■ PROBLEM TO SOLVE
Print out the entries below with no edits.

■ INFORMATION SUPPLIED
· · · · · · ·

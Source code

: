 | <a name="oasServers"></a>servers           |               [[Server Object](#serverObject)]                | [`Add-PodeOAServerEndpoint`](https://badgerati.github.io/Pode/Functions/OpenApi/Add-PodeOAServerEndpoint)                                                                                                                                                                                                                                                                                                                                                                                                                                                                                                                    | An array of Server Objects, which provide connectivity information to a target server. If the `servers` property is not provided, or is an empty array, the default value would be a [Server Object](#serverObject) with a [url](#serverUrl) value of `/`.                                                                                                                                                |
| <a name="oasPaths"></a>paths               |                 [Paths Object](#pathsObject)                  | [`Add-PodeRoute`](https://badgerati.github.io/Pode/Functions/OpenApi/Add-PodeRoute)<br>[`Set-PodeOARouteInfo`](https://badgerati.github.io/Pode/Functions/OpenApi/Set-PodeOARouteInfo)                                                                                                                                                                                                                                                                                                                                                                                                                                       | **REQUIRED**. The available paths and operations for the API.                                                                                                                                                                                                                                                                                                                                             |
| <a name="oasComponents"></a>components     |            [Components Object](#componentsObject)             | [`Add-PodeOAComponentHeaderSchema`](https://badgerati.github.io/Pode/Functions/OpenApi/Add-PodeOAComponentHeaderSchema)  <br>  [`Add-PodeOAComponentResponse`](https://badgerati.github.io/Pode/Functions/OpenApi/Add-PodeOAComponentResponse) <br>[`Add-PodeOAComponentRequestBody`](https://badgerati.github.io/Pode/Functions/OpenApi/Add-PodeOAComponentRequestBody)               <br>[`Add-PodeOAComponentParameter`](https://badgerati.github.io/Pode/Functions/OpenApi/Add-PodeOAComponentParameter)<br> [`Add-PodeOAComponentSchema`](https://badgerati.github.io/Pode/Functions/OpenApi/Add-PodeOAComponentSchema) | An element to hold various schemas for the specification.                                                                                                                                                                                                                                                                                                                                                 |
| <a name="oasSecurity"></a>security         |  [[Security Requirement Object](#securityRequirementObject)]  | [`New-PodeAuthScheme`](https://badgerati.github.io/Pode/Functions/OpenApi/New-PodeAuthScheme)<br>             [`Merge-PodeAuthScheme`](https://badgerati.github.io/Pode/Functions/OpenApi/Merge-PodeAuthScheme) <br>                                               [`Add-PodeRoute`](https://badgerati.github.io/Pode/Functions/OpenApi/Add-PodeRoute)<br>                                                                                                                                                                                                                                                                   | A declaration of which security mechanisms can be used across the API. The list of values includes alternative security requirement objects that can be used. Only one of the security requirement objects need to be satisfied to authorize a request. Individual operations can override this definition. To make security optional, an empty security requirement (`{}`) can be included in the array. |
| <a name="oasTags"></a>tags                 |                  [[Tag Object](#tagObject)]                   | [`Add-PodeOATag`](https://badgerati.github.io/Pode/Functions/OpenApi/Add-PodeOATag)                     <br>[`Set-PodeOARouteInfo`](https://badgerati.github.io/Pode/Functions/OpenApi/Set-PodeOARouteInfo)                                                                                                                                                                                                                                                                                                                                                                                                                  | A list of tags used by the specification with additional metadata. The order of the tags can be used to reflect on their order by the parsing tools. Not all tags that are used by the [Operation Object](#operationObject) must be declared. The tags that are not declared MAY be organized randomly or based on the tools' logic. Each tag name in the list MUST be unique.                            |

· · · · · · ·

■ TASK ANSWER
Source code

: | <a name="oasServers"></a>servers           |               [[Server Object](#serverObject)]                | [`Add-PodeOAServerEndpoint`](https://badgerati.github.io/Pode/Functions/OpenApi/Add-PodeOAServerEndpoint)                                                                                                                                                                                                                                                                                                                                                                                                                                                                                                                    | An array of Server Objects, which provide connectivity information to a target server. If the `servers` property is not provided, or is an empty array, the default value would be a [Server Object](#serverObject) with a [url](#serverUrl) value of `/`.                                                                                                                                                |
| <a name="oasPaths"></a>paths               |                 [Paths Object](#pathsObject)                  | [`Add-PodeRoute`](https://badgerati.github.io/Pode/Functions/OpenApi/Add-PodeRoute)<br>[`Set-PodeOARouteInfo`](https://badgerati.github.io/Pode/Functions/OpenApi/Set-PodeOARouteInfo)                                                                                                                                                                                                                                                                                                                                                                                                                                       | **REQUIRED**. The available paths and operations for the API.                                                                                                                                                                                                                                                                                                                                             |
| <a name="oasComponents"></a>components     |            [Components Object](#componentsObject)             | [`Add-PodeOAComponentHeaderSchema`](https://badgerati.github.io/Pode/Functions/OpenApi/Add-PodeOAComponentHeaderSchema)  <br>  [`Add-PodeOAComponentResponse`](https://badgerati.github.io/Pode/Functions/OpenApi/Add-PodeOAComponentResponse) <br>[`Add-PodeOAComponentRequestBody`](https://badgerati.github.io/Pode/Functions/OpenApi/Add-PodeOAComponentRequestBody)               <br>[`Add-PodeOAComponentParameter`](https://badgerati.github.io/Pode/Functions/OpenApi/Add-PodeOAComponentParameter)<br> [`Add-PodeOAComponentSchema`](https://badgerati.github.io/Pode/Functions/OpenApi/Add-PodeOAComponentSchema) | An element to hold various schemas for the specification.                                                                                                                                                                                                                                                                                                                                                 |
| <a name="oasSecurity"></a>security         |  [[Security Requirement Object](#securityRequirementObject)]  | [`New-PodeAuthScheme`](https://badgerati.github.io/Pode/Functions/OpenApi/New-PodeAuthScheme)<br>             [`Merge-PodeAuthScheme`](https://badgerati.github.io/Pode/Functions/OpenApi/Merge-PodeAuthScheme) <br>                                               [`Add-PodeRoute`](https://badgerati.github.io/Pode/Functions/OpenApi/Add-PodeRoute)<br>                                                                                                                                                                                                                                                                   | A declaration of which security mechanisms can be used across the API. The list of values includes alternative security requirement objects that can be used. Only one of the security requirement objects need to be satisfied to authorize a request. Individual operations can override this definition. To make security optional, an empty security requirement (`{}`) can be included in the array. |
| <a name="oasTags"></a>tags                 |                  [[Tag Object](#tagObject)]                   | [`Add-PodeOATag`](https://badgerati.github.io/Pode/Functions/OpenApi/Add-PodeOATag)                     <br>[`Set-PodeOARouteInfo`](https://badgerati.github.io/Pode/Functions/OpenApi/Set-PodeOARouteInfo)                                                                                                                                                                                                                                                                                                                                                                                                                  | A list of tags used by the specification with additional metadata. The order of the tags can be used to reflect on their order by the parsing tools. Not all tags that are used by the [Operation Object](#operationObject) must be declared. The tags that are not declared MAY be organized randomly or based on the tools' logic. Each tag name in the list MUST be unique.                            |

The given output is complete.